We also note that this entry cancelling the jury trial did not reset Hoback’s trial date and thereby trigger his obligation to object on Rule 4(C) grounds if the new date was beyond the time limit. Although the trial court did, on that date, set a status hearing for a date beyond the time limit, neither Rule 4(C) nor relevant case law indicates that there is a requirement to object to the untimely setting of anything other than a trial; thus, Hoback did not waive his discharge claim by failing to object to the order setting a status conference outside the one-year time period.

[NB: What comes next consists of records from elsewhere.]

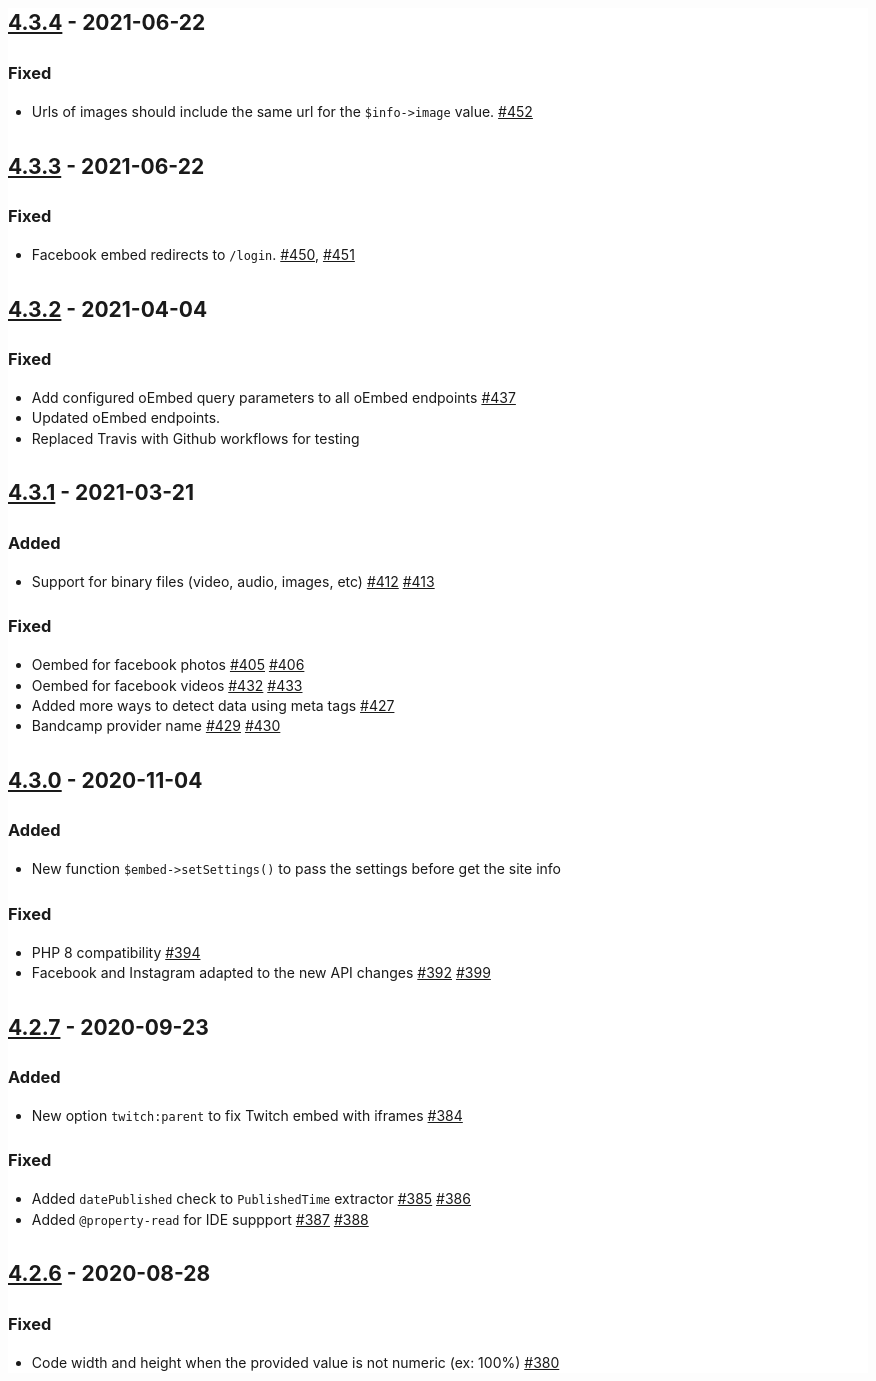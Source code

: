 ## [4.3.4] - 2021-06-22
### Fixed
- Urls of images should include the same url for the `$info->image` value. [#452]

## [4.3.3] - 2021-06-22
### Fixed
- Facebook embed redirects to `/login`. [#450], [#451]

## [4.3.2] - 2021-04-04
### Fixed
- Add configured oEmbed query parameters to all oEmbed endpoints [#437]
- Updated oEmbed endpoints.
- Replaced Travis with Github workflows for testing

## [4.3.1] - 2021-03-21
### Added
- Support for binary files (video, audio, images, etc) [#412] [#413]

### Fixed
- Oembed for facebook photos [#405] [#406]
- Oembed for facebook videos [#432] [#433]
- Added more ways to detect data using meta tags [#427]
- Bandcamp provider name [#429] [#430]

## [4.3.0] - 2020-11-04
### Added
- New function `$embed->setSettings()` to pass the settings before get the site info

### Fixed
- PHP 8 compatibility [#394]
- Facebook and Instagram adapted to the new API changes [#392] [#399]

## [4.2.7] - 2020-09-23
### Added
- New option `twitch:parent` to fix Twitch embed with iframes [#384]

### Fixed
- Added `datePublished` check to `PublishedTime` extractor [#385] [#386]
- Added `@property-read` for IDE suppport [#387] [#388]

## [4.2.6] - 2020-08-28
### Fixed
- Code width and height when the provided value is not numeric (ex: 100%) [#380]


[#332]: https://github.com/oscarotero/Embed/issues/332
[#345]: https://github.com/oscarotero/Embed/issues/345
[#346]: https://github.com/oscarotero/Embed/issues/346
[#355]: https://github.com/oscarotero/Embed/issues/355
[#356]: https://github.com/oscarotero/Embed/issues/356
[#357]: https://github.com/oscarotero/Embed/issues/357
[#364]: https://github.com/oscarotero/Embed/issues/364
[#366]: https://github.com/oscarotero/Embed/issues/366
[#375]: https://github.com/oscarotero/Embed/issues/375
[#380]: https://github.com/oscarotero/Embed/issues/380
[#384]: https://github.com/oscarotero/Embed/issues/384
[#385]: https://github.com/oscarotero/Embed/issues/385
[#386]: https://github.com/oscarotero/Embed/issues/386
[#387]: https://github.com/oscarotero/Embed/issues/387
[#388]: https://github.com/oscarotero/Embed/issues/388
[#392]: https://github.com/oscarotero/Embed/issues/392
[#394]: https://github.com/oscarotero/Embed/issues/394
[#399]: https://github.com/oscarotero/Embed/issues/399
[#405]: https://github.com/oscarotero/Embed/issues/405
[#406]: https://github.com/oscarotero/Embed/issues/406
[#412]: https://github.com/oscarotero/Embed/issues/412
[#413]: https://github.com/oscarotero/Embed/issues/413
[#427]: https://github.com/oscarotero/Embed/issues/427
[#429]: https://github.com/oscarotero/Embed/issues/429
[#430]: https://github.com/oscarotero/Embed/issues/430
[#432]: https://github.com/oscarotero/Embed/issues/432
[#433]: https://github.com/oscarotero/Embed/issues/433
[#437]: https://github.com/oscarotero/Embed/issues/437
[#450]: https://github.com/oscarotero/Embed/issues/450
[#451]: https://github.com/oscarotero/Embed/issues/451
[#452]: https://github.com/oscarotero/Embed/issues/452
[#456]: https://github.com/oscarotero/Embed/issues/456
[#459]: https://github.com/oscarotero/Embed/issues/459
[#466]: https://github.com/oscarotero/Embed/issues/466
[#467]: https://github.com/oscarotero/Embed/issues/467
[#468]: https://github.com/oscarotero/Embed/issues/468
[#473]: https://github.com/oscarotero/Embed/issues/473
[#474]: https://github.com/oscarotero/Embed/issues/474
[#480]: https://github.com/oscarotero/Embed/issues/480
[#481]: https://github.com/oscarotero/Embed/issues/481
[#494]: https://github.com/oscarotero/Embed/issues/494
[#495]: https://github.com/oscarotero/Embed/issues/495
[#496]: https://github.com/oscarotero/Embed/issues/496
[#497]: https://github.com/oscarotero/Embed/issues/497
[#498]: https://github.com/oscarotero/Embed/issues/498
[#499]: https://github.com/oscarotero/Embed/issues/499
[#501]: https://github.com/oscarotero/Embed/issues/501
[#502]: https://github.com/oscarotero/Embed/issues/502
[#506]: https://github.com/oscarotero/Embed/issues/506
[#507]: https://github.com/oscarotero/Embed/issues/507
[#514]: https://github.com/oscarotero/Embed/issues/514
[#515]: https://github.com/oscarotero/Embed/issues/515
[#525]: https://github.com/oscarotero/Embed/issues/525
[#527]: https://github.com/oscarotero/Embed/issues/527
[#529]: https://github.com/oscarotero/Embed/issues/529
[#537]: https://github.com/oscarotero/Embed/issues/537
[#540]: https://github.com/oscarotero/Embed/issues/540
[#548]: https://github.com/oscarotero/Embed/issues/548
[#551]: https://github.com/oscarotero/Embed/issues/551
[4.4.14]: https://github.com/oscarotero/Embed/compare/v4.4.13...v4.4.14
[4.4.13]: https://github.com/oscarotero/Embed/compare/v4.4.12...v4.4.13
[4.4.12]: https://github.com/oscarotero/Embed/compare/v4.4.11...v4.4.12
[4.4.11]: https://github.com/oscarotero/Embed/compare/v4.4.10...v4.4.11
[4.4.10]: https://github.com/oscarotero/Embed/compare/v4.4.9...v4.4.10
[4.4.9]: https://github.com/oscarotero/Embed/compare/v4.4.8...v4.4.9
[4.4.8]: https://github.com/oscarotero/Embed/compare/v4.4.7...v4.4.8
[4.4.7]: https://github.com/oscarotero/Embed/compare/v4.4.6...v4.4.7
[4.4.6]: https://github.com/oscarotero/Embed/compare/v4.4.5...v4.4.6
[4.4.5]: https://github.com/oscarotero/Embed/compare/v4.4.4...v4.4.5
[4.4.4]: https://github.com/oscarotero/Embed/compare/v4.4.3...v4.4.4
[4.4.3]: https://github.com/oscarotero/Embed/compare/v4.4.2...v4.4.3
[4.4.2]: https://github.com/oscarotero/Embed/compare/v4.4.1...v4.4.2
[4.4.1]: https://github.com/oscarotero/Embed/compare/v4.4.0...v4.4.1
[4.4.0]: https://github.com/oscarotero/Embed/compare/v4.3.5...v4.4.0
[4.3.5]: https://github.com/oscarotero/Embed/compare/v4.3.4...v4.3.5
[4.3.4]: https://github.com/oscarotero/Embed/compare/v4.3.3...v4.3.4
[4.3.3]: https://github.com/oscarotero/Embed/compare/v4.3.2...v4.3.3
[4.3.2]: https://github.com/oscarotero/Embed/compare/v4.3.1...v4.3.2
[4.3.1]: https://github.com/oscarotero/Embed/compare/v4.3.0...v4.3.1
[4.3.0]: https://github.com/oscarotero/Embed/compare/v4.2.7...v4.3.0
[4.2.7]: https://github.com/oscarotero/Embed/compare/v4.2.6...v4.2.7
[4.2.6]: https://github.com/oscarotero/Embed/compare/v4.2.5...v4.2.6
[4.2.5]: https://github.com/oscarotero/Embed/compare/v4.2.4...v4.2.5
[4.2.4]: https://github.com/oscarotero/Embed/compare/v4.2.3...v4.2.4
[4.2.3]: https://github.com/oscarotero/Embed/compare/v4.2.2...v4.2.3
[4.2.2]: https://github.com/oscarotero/Embed/compare/v4.2.1...v4.2.2
[4.2.1]: https://github.com/oscarotero/Embed/compare/v4.2.0...v4.2.1
[4.2.0]: https://github.com/oscarotero/Embed/compare/v4.1.1...v4.2.0
[4.1.1]: https://github.com/oscarotero/Embed/compare/v4.1.0...v4.1.1
[4.1.0]: https://github.com/oscarotero/Embed/compare/v4.0.0...v4.1.0
[4.0.0]: https://github.com/oscarotero/Embed/releases/tag/v4.0.0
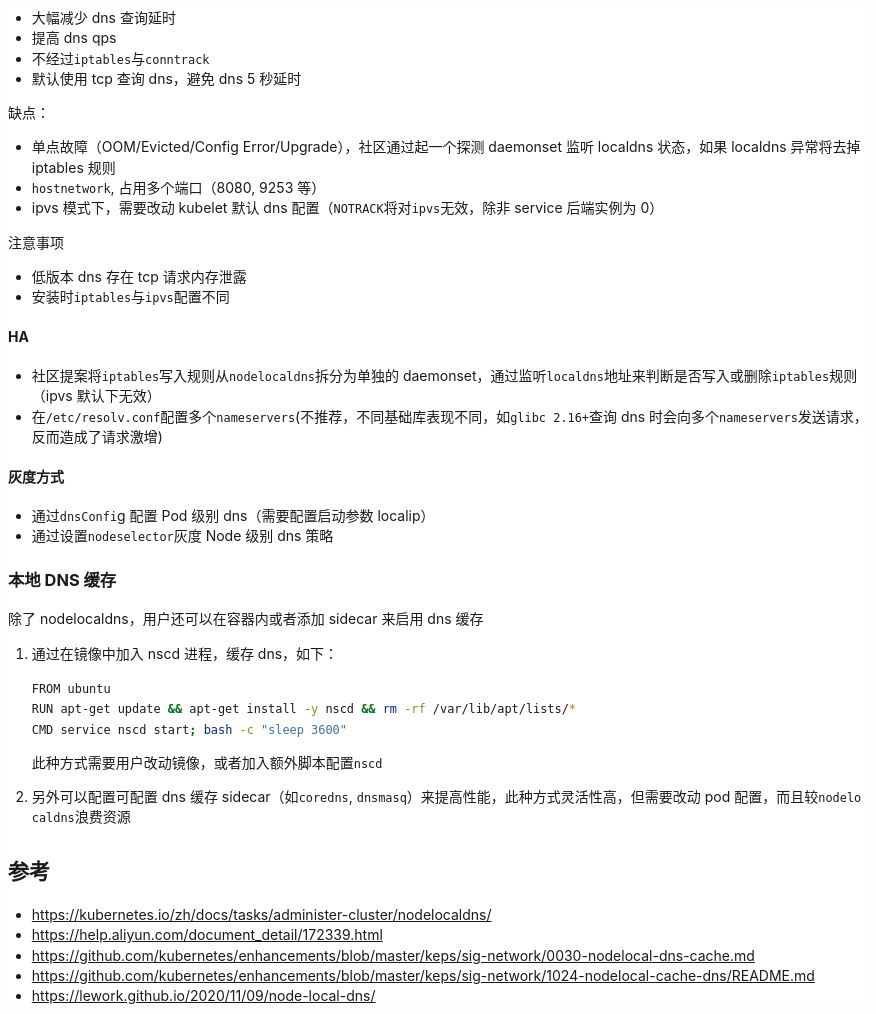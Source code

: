 - 大幅减少 dns 查询延时
- 提高 dns qps
- 不经过`iptables`与`conntrack`
- 默认使用 tcp 查询 dns，避免 dns 5 秒延时

缺点：

- 单点故障（OOM/Evicted/Config Error/Upgrade），社区通过起一个探测 daemonset 监听 localdns 状态，如果 localdns 异常将去掉 iptables 规则
- `hostnetwork`, 占用多个端口（8080, 9253 等）
- ipvs 模式下，需要改动 kubelet 默认 dns 配置（`NOTRACK`将对`ipvs`无效，除非 service 后端实例为 0）

注意事项

- 低版本 dns 存在 tcp 请求内存泄露
- 安装时`iptables`与`ipvs`配置不同

#### HA

- 社区提案将`iptables`写入规则从`nodelocaldns`拆分为单独的 daemonset，通过监听`localdns`地址来判断是否写入或删除`iptables`规则（ipvs 默认下无效）
- 在`/etc/resolv.conf`配置多个`nameservers`(不推荐，不同基础库表现不同，如`glibc 2.16+`查询 dns 时会向多个`nameservers`发送请求，反而造成了请求激增)

#### 灰度方式

- 通过`dnsConfi`g 配置 Pod 级别 dns（需要配置启动参数 localip）
- 通过设置`nodeselector`灰度 Node 级别 dns 策略

### 本地 DNS 缓存

除了 nodelocaldns，用户还可以在容器内或者添加 sidecar 来启用 dns 缓存

1. 通过在镜像中加入 nscd 进程，缓存 dns，如下：

   ```bash
   FROM ubuntu
   RUN apt-get update && apt-get install -y nscd && rm -rf /var/lib/apt/lists/*
   CMD service nscd start; bash -c "sleep 3600"
   ```

   此种方式需要用户改动镜像，或者加入额外脚本配置`nscd`

2. 另外可以配置可配置 dns 缓存 sidecar（如`coredns`, `dnsmasq`）来提高性能，此种方式灵活性高，但需要改动 pod 配置，而且较`nodelocaldns`浪费资源

## 参考

- https://kubernetes.io/zh/docs/tasks/administer-cluster/nodelocaldns/
- https://help.aliyun.com/document_detail/172339.html
- https://github.com/kubernetes/enhancements/blob/master/keps/sig-network/0030-nodelocal-dns-cache.md
- https://github.com/kubernetes/enhancements/blob/master/keps/sig-network/1024-nodelocal-cache-dns/README.md
- https://lework.github.io/2020/11/09/node-local-dns/
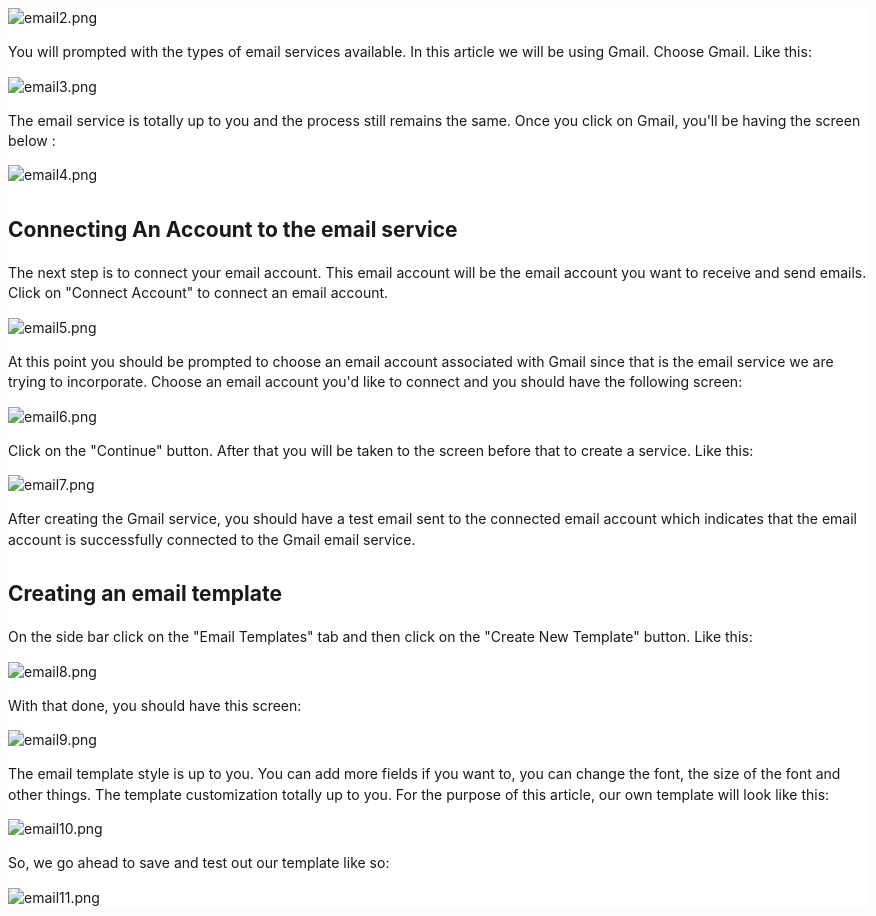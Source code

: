 ![email2.png](/engineering-education/how-to-recieve-emails-using-emailjs-in-vue3/email2.png)

You will prompted with the types of email services available. In this article we will be using Gmail. Choose Gmail. Like this:

![email3.png](/engineering-education/how-to-recieve-emails-using-emailjs-in-vue3/email3.png)

The email service is totally up to you and the process still remains the same. Once you click on Gmail, you'll be having the screen below :

![email4.png](/engineering-education/how-to-recieve-emails-using-emailjs-in-vue3/email4.png)

## **Connecting An Account to the email service**

The next step is to connect your email account. This email account will be the email account you want to receive and send emails. Click on "Connect Account" to connect an email account.

![email5.png](/engineering-education/how-to-recieve-emails-using-emailjs-in-vue3/email5.png)

At this point you should be prompted to choose an email account associated with Gmail since that is the email service we are trying to incorporate. Choose an email account you'd like to connect and you should have the following screen:

![email6.png](/engineering-education/how-to-recieve-emails-using-emailjs-in-vue3/email6.png)

Click on the "Continue" button. After that you will be taken to the screen before that to create a service. Like this:

![email7.png](/engineering-education/how-to-recieve-emails-using-emailjs-in-vue3/email7.png)

After creating the Gmail service, you should have a test email sent to the connected email account which indicates that the email account is successfully connected to the Gmail email service.

## **Creating an email template**

On the side bar click on the "Email Templates" tab and then click on the "Create New Template" button. Like this:

![email8.png](/engineering-education/how-to-recieve-emails-using-emailjs-in-vue3/email8.png)

With that done, you should have this screen:

![email9.png](/engineering-education/how-to-recieve-emails-using-emailjs-in-vue3/email9.png)

The email template style is up to you. You can add more fields if you want to, you can change the font, the size of the font and other things. The template customization totally up to you. For the purpose of this article, our own template will look like this:

![email10.png](/engineering-education/how-to-recieve-emails-using-emailjs-in-vue3/email10.png)

So, we go ahead to save and test out our template like so:

![email11.png](/engineering-education/how-to-recieve-emails-using-emailjs-in-vue3/email11.png)

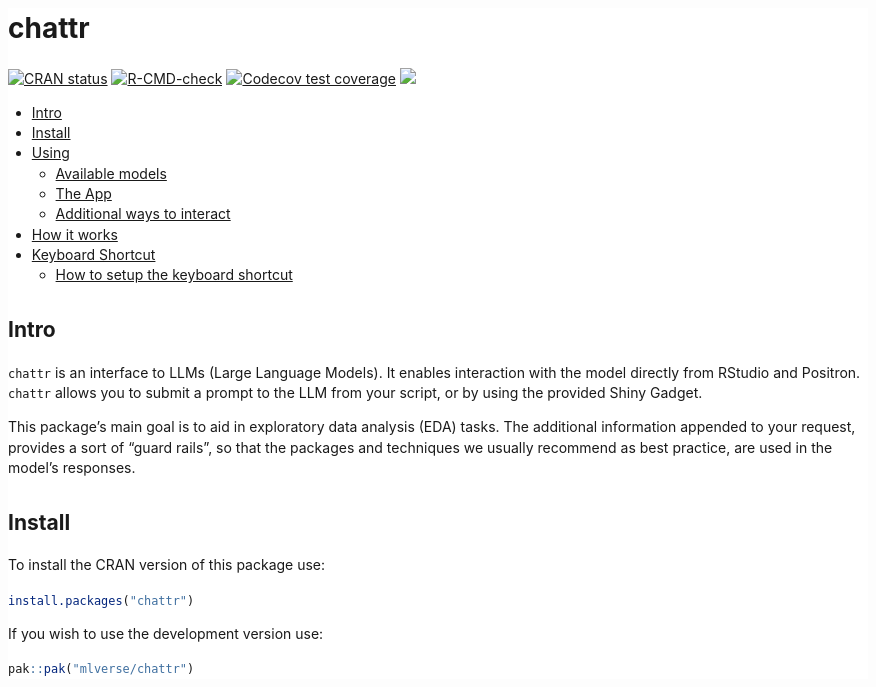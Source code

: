 # chattr




<a href="https://cran.r-project.org/package=chattr" data-original-href="https://cran.r-project.org/package=chattr"><img src="https://www.r-pkg.org/badges/version/chattr" alt="CRAN status" class="img-fluid"/></a>
[![R-CMD-check](https://github.com/mlverse/chattr/actions/workflows/R-CMD-check.yaml/badge.svg)](https://github.com/mlverse/chattr/actions/workflows/R-CMD-check.yaml)
[![Codecov test
coverage](https://codecov.io/gh/mlverse/chattr/branch/main/graph/badge.svg)](https://app.codecov.io/gh/mlverse/chattr?branch=main)
[![](man/figures/lifecycle-experimental.svg)](https://lifecycle.r-lib.org/articles/stages.html#experimental)




-   [Intro](#intro)
-   [Install](#install)
-   [Using](#using)
    -   [Available models](#available-models)
    -   [The App](#the-app)
    -   [Additional ways to interact](#additional-ways-to-interact)
-   [How it works](#how-it-works)
-   [Keyboard Shortcut](#keyboard-shortcut)
    -   [How to setup the keyboard
        shortcut](#how-to-setup-the-keyboard-shortcut)



## Intro

`chattr` is an interface to LLMs (Large Language Models). It enables
interaction with the model directly from RStudio and Positron. `chattr`
allows you to submit a prompt to the LLM from your script, or by using
the provided Shiny Gadget.

This package’s main goal is to aid in exploratory data analysis (EDA)
tasks. The additional information appended to your request, provides a
sort of “guard rails”, so that the packages and techniques we usually
recommend as best practice, are used in the model’s responses.

## Install

To install the CRAN version of this package use:

``` r
install.packages("chattr")
```

If you wish to use the development version use:

``` r
pak::pak("mlverse/chattr")
```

Given the deficient trial court record and the State’s failure to request that the trial court make adequate docket entries, we cannot attribute any of the delays during the relevant one-year time period to Hoback. See Young, 765 N.E.2d at 678; Staples, 553 N.E.2d at 143. That is, there is no evidence that the one-year time limit imposed by Criminal Rule 4(C) was extended by Hoback’s requests or other actions, yet the State failed to bring Hoback to trial within that one year period. Therefore, the trial court erred when it denied Hoback’s Rule 4(C) motion for discharge.
Reversed.
May, J., concurs.
Felix, J., dissents with separate opinion.
Felix, J., dissenting.
I respectfully dissent for two reasons. Primarily, I believe Hoback acquiesced in, if not requested, the delay that causes my colleagues to find a violation of Indiana Criminal Rule 4(C) (“C.R. 4(C)”). Before I get to the merits of Hoback’s C.R. 4(C) claim, however, I also disagree with my colleagues regarding whether Hoback waived this issue for appeal. Hoback’s failure to comply with Indiana Appellate Rule 46 substantially impedes review of his C.R. 4(C) claim.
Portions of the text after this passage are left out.